Report how many lines in the data include the string "faction", and add nothing else.

════════════════════

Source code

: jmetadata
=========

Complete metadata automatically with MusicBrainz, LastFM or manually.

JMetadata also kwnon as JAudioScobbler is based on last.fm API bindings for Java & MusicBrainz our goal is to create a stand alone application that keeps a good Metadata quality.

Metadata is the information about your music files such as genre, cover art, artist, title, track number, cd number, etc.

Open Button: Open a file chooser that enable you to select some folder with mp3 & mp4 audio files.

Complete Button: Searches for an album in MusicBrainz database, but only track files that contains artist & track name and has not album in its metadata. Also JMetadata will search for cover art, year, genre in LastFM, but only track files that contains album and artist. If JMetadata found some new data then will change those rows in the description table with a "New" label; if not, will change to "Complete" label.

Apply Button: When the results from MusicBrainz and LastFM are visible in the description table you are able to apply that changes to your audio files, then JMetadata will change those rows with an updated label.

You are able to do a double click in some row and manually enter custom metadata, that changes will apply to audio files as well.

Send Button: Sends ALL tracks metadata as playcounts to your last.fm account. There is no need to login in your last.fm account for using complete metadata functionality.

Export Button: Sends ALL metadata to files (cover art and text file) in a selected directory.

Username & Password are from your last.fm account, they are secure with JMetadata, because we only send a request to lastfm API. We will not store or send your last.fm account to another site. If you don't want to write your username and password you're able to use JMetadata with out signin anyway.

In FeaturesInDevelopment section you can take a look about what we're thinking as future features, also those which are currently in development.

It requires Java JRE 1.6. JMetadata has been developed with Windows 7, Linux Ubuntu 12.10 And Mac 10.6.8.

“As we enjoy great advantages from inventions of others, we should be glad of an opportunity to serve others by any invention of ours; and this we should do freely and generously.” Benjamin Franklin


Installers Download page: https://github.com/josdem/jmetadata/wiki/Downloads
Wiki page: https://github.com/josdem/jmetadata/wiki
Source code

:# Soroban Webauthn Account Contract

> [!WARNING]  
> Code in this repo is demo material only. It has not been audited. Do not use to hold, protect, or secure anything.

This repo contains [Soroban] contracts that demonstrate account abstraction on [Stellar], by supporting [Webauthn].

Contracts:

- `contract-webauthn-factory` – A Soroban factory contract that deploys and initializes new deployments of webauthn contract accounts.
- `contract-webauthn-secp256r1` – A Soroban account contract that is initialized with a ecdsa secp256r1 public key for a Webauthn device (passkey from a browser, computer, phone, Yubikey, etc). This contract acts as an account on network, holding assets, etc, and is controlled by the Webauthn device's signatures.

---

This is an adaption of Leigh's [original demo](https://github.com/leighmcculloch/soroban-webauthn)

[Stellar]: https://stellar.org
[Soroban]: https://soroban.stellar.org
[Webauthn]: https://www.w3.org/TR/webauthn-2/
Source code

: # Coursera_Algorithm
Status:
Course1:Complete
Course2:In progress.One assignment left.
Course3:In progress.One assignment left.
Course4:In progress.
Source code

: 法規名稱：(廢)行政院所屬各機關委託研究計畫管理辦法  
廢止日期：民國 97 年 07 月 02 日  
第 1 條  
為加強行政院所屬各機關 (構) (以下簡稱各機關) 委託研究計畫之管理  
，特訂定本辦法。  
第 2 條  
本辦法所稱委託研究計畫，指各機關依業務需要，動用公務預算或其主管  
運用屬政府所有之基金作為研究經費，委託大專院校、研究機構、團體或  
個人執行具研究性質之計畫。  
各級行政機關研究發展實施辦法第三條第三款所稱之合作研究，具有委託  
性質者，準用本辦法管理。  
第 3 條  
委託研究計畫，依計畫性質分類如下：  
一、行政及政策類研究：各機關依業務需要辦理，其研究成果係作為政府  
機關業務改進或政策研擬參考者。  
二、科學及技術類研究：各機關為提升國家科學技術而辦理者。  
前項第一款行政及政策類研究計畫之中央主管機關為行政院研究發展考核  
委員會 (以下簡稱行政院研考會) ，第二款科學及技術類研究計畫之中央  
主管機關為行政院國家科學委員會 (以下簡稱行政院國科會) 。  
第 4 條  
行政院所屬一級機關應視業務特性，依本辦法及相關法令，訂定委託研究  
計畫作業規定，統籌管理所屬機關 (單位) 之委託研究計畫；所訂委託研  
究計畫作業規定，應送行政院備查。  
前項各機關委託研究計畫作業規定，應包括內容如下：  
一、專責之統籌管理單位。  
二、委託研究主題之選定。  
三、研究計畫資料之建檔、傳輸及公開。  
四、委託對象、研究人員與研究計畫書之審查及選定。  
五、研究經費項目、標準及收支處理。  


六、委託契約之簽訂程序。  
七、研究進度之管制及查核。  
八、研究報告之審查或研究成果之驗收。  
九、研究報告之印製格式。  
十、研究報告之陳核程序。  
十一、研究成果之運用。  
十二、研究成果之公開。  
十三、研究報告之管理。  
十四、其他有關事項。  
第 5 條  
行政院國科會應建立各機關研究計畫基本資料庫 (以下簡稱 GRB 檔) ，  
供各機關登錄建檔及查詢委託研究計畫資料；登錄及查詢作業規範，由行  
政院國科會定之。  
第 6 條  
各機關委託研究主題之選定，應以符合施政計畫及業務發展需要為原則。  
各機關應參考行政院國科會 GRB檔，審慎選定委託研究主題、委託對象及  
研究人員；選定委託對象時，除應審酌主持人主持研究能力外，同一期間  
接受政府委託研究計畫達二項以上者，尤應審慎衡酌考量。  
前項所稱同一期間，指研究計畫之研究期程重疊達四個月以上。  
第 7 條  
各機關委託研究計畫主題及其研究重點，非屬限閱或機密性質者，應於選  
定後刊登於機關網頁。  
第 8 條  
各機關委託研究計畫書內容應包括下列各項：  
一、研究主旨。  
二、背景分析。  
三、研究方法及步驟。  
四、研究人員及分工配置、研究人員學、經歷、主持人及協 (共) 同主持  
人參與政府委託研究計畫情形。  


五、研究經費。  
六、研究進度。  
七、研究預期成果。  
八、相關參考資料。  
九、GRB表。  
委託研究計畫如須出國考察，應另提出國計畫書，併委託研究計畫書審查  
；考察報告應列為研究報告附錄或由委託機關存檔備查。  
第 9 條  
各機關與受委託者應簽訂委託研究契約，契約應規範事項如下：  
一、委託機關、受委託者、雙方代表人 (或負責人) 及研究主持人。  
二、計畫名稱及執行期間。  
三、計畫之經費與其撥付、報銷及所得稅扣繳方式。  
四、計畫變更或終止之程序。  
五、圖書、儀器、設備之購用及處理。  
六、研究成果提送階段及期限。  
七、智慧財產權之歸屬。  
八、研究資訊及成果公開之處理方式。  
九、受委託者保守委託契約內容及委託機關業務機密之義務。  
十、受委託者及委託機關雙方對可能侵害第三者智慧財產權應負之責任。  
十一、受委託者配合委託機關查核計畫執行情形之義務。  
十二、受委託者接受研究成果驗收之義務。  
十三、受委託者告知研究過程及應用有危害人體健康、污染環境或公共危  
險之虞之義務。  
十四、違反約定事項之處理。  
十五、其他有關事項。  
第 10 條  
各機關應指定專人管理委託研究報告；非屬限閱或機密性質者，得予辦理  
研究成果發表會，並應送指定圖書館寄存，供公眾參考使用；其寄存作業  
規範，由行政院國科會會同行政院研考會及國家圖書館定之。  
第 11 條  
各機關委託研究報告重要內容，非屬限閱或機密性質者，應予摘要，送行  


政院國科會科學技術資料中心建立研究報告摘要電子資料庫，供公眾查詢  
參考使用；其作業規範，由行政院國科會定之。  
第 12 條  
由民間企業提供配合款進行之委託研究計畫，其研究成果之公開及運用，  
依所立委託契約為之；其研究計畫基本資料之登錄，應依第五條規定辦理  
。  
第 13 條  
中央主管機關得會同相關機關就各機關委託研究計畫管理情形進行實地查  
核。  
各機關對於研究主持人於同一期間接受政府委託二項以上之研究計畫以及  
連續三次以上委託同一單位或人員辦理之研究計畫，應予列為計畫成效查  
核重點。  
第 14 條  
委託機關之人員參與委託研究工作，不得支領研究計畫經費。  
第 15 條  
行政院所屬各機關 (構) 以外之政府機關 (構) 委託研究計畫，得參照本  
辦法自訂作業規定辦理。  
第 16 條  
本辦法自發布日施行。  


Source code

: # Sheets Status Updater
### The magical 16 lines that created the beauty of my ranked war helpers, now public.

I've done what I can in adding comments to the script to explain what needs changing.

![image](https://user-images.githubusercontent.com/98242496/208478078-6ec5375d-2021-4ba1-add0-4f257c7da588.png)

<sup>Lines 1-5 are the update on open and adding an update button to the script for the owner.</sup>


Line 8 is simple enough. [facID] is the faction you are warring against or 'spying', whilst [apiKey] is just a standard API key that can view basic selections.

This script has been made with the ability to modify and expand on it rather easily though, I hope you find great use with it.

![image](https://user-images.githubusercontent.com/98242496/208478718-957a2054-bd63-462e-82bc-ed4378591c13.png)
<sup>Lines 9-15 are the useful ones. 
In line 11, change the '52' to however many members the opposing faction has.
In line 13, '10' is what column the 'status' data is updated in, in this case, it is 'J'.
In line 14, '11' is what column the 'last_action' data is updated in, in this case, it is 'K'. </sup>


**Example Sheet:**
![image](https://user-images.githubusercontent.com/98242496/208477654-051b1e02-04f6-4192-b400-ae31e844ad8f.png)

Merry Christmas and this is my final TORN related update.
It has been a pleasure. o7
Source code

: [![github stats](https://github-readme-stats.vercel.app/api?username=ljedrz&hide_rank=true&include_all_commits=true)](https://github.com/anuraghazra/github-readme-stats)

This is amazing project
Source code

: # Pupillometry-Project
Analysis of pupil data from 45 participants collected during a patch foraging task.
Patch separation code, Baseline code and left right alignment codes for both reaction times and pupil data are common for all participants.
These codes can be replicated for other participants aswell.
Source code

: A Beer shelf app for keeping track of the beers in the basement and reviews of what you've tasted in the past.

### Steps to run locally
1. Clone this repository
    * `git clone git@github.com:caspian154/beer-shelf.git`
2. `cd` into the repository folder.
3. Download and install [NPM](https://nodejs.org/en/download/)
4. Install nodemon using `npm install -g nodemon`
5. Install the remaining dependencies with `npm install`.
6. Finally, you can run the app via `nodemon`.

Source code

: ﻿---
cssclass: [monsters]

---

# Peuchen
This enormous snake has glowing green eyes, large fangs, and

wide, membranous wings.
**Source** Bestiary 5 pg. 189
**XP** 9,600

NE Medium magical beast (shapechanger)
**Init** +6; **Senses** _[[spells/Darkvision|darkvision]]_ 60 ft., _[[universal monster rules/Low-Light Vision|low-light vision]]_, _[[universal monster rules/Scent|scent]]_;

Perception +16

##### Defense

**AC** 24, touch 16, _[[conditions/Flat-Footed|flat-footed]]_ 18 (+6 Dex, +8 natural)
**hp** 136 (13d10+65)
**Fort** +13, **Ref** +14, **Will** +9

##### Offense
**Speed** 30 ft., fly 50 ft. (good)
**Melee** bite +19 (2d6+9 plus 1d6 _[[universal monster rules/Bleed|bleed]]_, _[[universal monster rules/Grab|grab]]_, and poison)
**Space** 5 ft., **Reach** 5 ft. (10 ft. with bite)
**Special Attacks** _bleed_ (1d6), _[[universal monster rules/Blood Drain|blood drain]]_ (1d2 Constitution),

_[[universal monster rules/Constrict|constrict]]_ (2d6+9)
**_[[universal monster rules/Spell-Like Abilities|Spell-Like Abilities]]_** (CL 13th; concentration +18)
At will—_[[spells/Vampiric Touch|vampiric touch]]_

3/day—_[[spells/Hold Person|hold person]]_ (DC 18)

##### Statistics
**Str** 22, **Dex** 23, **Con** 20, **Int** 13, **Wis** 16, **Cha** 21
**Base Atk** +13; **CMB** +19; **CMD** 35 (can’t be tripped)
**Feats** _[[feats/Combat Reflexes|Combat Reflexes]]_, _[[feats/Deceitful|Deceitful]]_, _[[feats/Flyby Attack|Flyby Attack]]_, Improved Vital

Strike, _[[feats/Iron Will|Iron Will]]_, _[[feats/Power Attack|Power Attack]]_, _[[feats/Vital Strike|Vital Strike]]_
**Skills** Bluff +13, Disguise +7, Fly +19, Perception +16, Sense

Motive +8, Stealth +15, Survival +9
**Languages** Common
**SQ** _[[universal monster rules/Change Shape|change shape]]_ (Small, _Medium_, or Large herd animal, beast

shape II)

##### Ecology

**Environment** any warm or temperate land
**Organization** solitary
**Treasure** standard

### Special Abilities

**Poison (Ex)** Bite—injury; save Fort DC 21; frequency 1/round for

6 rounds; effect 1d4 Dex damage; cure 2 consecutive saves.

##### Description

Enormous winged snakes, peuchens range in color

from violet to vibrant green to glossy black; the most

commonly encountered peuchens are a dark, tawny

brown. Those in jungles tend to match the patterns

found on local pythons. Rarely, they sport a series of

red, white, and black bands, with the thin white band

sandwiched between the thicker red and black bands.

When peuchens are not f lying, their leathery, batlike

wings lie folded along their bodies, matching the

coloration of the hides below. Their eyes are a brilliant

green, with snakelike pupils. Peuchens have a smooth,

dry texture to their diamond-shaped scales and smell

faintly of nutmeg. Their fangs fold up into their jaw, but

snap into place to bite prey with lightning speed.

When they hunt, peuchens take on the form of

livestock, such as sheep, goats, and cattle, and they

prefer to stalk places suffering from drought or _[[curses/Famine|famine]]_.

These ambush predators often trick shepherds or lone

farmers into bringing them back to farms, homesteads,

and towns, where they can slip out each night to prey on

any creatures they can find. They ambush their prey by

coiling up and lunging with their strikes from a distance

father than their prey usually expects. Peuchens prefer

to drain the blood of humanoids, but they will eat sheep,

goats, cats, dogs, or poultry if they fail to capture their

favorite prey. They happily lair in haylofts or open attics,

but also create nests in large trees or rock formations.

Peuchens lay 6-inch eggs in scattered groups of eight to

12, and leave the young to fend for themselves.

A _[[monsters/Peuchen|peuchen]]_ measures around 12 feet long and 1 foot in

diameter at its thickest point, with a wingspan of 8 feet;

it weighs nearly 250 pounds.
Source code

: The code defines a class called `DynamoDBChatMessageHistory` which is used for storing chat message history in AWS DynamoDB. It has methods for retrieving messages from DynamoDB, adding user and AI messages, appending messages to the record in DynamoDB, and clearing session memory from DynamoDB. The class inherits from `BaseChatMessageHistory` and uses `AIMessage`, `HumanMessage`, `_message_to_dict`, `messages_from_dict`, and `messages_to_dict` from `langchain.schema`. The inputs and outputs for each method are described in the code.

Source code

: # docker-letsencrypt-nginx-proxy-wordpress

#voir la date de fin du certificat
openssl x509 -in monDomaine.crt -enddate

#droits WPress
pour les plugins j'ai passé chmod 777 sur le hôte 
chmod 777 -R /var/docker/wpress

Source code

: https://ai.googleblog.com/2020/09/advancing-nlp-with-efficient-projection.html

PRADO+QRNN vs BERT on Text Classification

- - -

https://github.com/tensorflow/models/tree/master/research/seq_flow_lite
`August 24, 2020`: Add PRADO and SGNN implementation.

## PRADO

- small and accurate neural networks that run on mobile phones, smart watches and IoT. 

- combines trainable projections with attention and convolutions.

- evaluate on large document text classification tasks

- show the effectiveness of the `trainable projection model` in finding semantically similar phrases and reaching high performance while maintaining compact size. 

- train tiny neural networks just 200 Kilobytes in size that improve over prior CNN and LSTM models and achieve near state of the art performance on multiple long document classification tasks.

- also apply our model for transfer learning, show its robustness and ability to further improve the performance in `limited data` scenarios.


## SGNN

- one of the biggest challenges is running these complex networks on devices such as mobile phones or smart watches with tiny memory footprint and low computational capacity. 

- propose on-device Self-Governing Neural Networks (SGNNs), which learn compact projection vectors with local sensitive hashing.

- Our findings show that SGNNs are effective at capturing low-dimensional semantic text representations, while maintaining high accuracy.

════════════════════

▶ **The completed task**
2